Records from a data source:
....

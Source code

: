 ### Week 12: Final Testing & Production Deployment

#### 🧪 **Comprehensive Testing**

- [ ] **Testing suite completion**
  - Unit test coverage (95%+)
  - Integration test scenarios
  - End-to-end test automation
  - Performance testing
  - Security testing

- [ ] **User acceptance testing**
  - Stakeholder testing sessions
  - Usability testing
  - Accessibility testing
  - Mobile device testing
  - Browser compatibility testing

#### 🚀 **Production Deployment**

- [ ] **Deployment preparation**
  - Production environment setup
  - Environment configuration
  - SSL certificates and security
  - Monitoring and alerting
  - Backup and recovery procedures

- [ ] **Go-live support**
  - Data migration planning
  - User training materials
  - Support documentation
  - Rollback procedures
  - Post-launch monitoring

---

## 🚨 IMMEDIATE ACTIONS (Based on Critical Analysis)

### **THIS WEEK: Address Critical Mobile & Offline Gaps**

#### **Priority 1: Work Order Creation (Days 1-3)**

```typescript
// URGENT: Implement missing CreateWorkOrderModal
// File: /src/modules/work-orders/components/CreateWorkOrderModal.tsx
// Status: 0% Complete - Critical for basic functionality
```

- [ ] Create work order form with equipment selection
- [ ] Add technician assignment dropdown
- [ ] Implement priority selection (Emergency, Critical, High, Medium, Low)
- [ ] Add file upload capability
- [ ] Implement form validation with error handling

....

Task details:
An exact repetition of all the entries is required.

Expected answer:
Source code

: ### Week 12: Final Testing & Production Deployment

#### 🧪 **Comprehensive Testing**

- [ ] **Testing suite completion**
  - Unit test coverage (95%+)
  - Integration test scenarios
  - End-to-end test automation
  - Performance testing
  - Security testing

- [ ] **User acceptance testing**
  - Stakeholder testing sessions
  - Usability testing
  - Accessibility testing
  - Mobile device testing
  - Browser compatibility testing

#### 🚀 **Production Deployment**

- [ ] **Deployment preparation**
  - Production environment setup
  - Environment configuration
  - SSL certificates and security
  - Monitoring and alerting
  - Backup and recovery procedures

- [ ] **Go-live support**
  - Data migration planning
  - User training materials
  - Support documentation
  - Rollback procedures
  - Post-launch monitoring

---

## 🚨 IMMEDIATE ACTIONS (Based on Critical Analysis)

### **THIS WEEK: Address Critical Mobile & Offline Gaps**

#### **Priority 1: Work Order Creation (Days 1-3)**

```typescript
// URGENT: Implement missing CreateWorkOrderModal
// File: /src/modules/work-orders/components/CreateWorkOrderModal.tsx
// Status: 0% Complete - Critical for basic functionality
```

- [ ] Create work order form with equipment selection
- [ ] Add technician assignment dropdown
- [ ] Implement priority selection (Emergency, Critical, High, Medium, Low)
- [ ] Add file upload capability
- [ ] Implement form validation with error handling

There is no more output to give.